## Record extracts
····················

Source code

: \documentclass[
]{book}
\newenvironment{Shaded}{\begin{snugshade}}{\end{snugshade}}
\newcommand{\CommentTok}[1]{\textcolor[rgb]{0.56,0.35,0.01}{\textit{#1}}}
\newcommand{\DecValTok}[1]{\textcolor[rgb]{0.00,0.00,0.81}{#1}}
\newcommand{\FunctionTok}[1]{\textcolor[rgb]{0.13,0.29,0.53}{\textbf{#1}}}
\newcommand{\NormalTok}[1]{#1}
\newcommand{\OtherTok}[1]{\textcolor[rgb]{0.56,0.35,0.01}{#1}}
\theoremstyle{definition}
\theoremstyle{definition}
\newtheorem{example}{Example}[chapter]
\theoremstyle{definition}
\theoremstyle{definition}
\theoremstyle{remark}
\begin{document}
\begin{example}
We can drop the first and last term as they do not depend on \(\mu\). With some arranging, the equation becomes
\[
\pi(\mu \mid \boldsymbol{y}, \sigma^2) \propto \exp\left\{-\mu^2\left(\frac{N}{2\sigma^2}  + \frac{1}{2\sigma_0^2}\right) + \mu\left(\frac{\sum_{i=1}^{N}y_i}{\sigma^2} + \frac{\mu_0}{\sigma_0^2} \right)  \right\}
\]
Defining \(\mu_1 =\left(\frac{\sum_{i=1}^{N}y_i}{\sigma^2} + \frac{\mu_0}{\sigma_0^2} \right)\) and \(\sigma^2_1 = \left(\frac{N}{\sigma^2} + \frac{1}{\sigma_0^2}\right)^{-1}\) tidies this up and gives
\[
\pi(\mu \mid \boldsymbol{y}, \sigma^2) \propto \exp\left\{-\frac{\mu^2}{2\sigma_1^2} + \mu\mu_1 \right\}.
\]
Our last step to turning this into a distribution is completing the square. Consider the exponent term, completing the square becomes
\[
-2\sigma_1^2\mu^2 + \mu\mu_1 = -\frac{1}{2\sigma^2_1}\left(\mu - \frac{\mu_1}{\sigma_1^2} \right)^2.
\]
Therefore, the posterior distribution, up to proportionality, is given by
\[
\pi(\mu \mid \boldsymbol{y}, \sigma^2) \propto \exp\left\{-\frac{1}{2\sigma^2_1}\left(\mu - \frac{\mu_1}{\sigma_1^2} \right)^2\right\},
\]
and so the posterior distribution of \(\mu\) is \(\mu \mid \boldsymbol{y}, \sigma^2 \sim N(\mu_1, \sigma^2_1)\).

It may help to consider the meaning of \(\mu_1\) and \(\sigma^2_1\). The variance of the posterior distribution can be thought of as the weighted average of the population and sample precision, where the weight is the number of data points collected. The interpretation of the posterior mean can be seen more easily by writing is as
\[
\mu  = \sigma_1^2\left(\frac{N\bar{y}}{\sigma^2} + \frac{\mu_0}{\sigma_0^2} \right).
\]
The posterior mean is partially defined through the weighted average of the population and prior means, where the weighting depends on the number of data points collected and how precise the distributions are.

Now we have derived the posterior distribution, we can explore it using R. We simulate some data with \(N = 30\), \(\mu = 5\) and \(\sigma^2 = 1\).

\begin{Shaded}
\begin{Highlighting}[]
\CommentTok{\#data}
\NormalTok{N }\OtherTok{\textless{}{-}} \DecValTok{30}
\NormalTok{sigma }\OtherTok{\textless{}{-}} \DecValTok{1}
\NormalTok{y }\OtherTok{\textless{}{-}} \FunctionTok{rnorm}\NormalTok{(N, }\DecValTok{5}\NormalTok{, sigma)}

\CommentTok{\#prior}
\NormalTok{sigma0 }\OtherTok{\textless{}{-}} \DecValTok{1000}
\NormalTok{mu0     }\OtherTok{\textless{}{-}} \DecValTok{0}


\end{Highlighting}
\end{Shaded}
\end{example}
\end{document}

····················

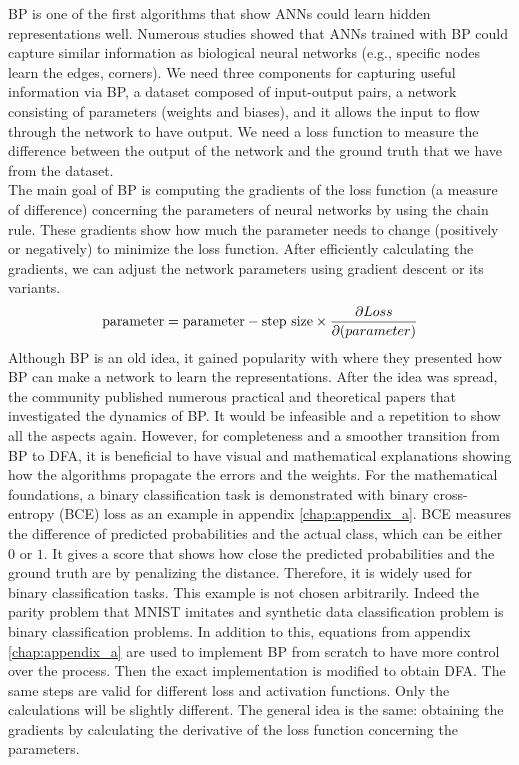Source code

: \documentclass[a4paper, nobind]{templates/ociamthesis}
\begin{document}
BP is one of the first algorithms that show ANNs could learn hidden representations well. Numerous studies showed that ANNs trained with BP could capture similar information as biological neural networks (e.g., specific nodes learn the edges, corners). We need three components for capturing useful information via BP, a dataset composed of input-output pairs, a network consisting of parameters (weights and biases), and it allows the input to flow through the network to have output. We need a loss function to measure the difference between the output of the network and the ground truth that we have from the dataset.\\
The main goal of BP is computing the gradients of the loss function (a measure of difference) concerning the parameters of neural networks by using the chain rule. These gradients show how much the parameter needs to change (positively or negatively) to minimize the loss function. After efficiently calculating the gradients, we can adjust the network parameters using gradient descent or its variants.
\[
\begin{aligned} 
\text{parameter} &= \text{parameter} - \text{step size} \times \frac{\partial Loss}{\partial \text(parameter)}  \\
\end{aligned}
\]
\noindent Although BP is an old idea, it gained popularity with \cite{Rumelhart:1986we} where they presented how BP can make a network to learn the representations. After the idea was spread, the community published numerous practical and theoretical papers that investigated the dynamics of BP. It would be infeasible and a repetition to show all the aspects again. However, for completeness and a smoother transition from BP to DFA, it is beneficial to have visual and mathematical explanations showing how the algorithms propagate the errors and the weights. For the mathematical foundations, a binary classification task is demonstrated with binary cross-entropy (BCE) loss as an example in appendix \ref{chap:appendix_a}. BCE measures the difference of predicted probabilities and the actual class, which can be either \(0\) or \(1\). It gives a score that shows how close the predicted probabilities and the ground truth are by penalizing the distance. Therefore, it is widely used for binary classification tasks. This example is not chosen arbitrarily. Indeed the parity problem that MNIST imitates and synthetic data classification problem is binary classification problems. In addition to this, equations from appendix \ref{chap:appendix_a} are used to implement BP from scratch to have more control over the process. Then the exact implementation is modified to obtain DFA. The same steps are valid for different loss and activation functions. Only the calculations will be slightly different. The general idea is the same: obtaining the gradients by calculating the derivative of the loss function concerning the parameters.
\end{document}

····················

## What the task asks
The answer must be every line of the records that contains the word "FunctionTok".

## Result
\newcommand{\FunctionTok}[1]{\textcolor[rgb]{0.13,0.29,0.53}{\textbf{#1}}}
\NormalTok{y }\OtherTok{\textless{}{-}} \FunctionTok{rnorm}\NormalTok{(N, }\DecValTok{5}\NormalTok{, sigma)}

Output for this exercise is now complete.